Introduction
The SIAMESET dataset was created by Melvin Wevers and Juliette Lonij for the tool SIAMESE. The dataset consists of images and metadata of advertisements from two Dutch national newspapers: Algemeen Handelsblad (1945-1969) and NRC Handelsblad (1970-1994). A further selection was made based on two criteria. First, we removed images with a width or height smaller than 500px and advertisements with dimensions that resembled classifieds. Second, we removed images with a character proportion higher than 0.0005, which are advertisements that contained mostly text. This resulted in a dataset of 426,777 advertisements for the period 1945 - 1994.
Data format
The dataset consists of the high-resolution advertisement images in JPEG format grouped into folders, one for each year.

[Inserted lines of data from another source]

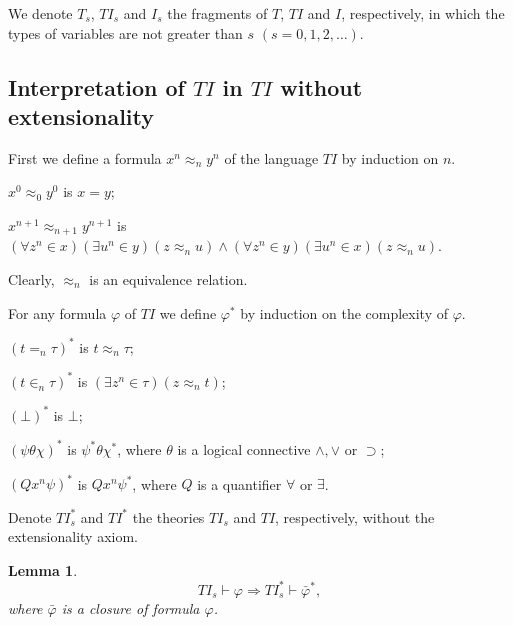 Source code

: \documentclass{asl}
\newtheorem{lemma}{Lemma}[section]
\theoremstyle{definition}
\begin{document}
We denote $T_s$, $TI_s$ and $I_s$ the fragments of $T$, $TI$ and $I$, respectively, in which the types of variables are not greater than $s$ $(s=0,1,2,\ldots)$. 

\subsection{Interpretation of $TI$ in $TI$ without extensionality}

First we define a formula $x^n\approx_n y^n$ of the language $TI$ by induction on $n$. 
\medskip

$x^0\approx_0 y^0$ is $x=y$;
\medskip

$x^{n+1}\approx_{n+1} y^{n+1}$ is $(\forall z^n\in x)(\exists u^n \in y)(z\approx_n u)\wedge (\forall z^n\in y)(\exists u^n \in x)(z\approx_n u)$.
\smallskip

Clearly, $\approx_{n}$ is an equivalence relation.

For any formula $\varphi$ of $TI$ we define $\varphi^*$ by induction on the complexity of $\varphi$.
\medskip

$(t =_n\tau)^*$ is $t \approx_n\tau$;
\medskip

$(t\in_n\tau)^*$ is $(\exists z^n\in \tau)(z\approx_n t)$;
\medskip

$(\bot)^*$ is $\bot$;
\medskip

$(\psi\theta \chi)^*$ is $\psi^*\theta \chi^*$, where $\theta$ is a logical connective $\wedge,\vee$ or $\supset$;
\medskip

$(Q x^n\psi)^*$ is $Q x^n\psi^*$, where $Q$ is a quantifier $\forall$ or $\exists$.
\medskip

Denote $TI_s^*$ and $TI^*$ the theories $TI_s$ and $TI$, respectively, without the extensionality axiom.

\begin{lemma}
\[TI_s\vdash\varphi \Rightarrow TI_s^*\vdash\bar{\varphi}^*,\]
where $\bar{\varphi}$ is a closure of formula $\varphi$.
\label{lemma:extensionality}
\end{lemma}
\end{document}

Each image has a unique filename corresponding to its KB identifier. The dataset includes a CSV file that provides metadata for each of the images, such as identifier, date, size, position, page number, total number of pages, and character proportion. This file also contains any textual content of the advertisement that was identified by our OCR software.
When using this dataset we request you to cite it as follows:
Wevers, M., Lonij, J. (2017) SIAMESET. KB Lab: The Hague. http://lab.kb.nl/dataset/siameset
Access
To obtain this dataset, please send an email with your request to dataservices@kb.nl, including the following information:
- Your name
- Affiliation/institution
- Why you would like access to the dataset
- How long you would like access
A representative of the KB will contact you and can provide access to the dataset for scientific or scholarly purposes after a contract has been signed. Please note this process can take a couple of working days before access can formally be granted.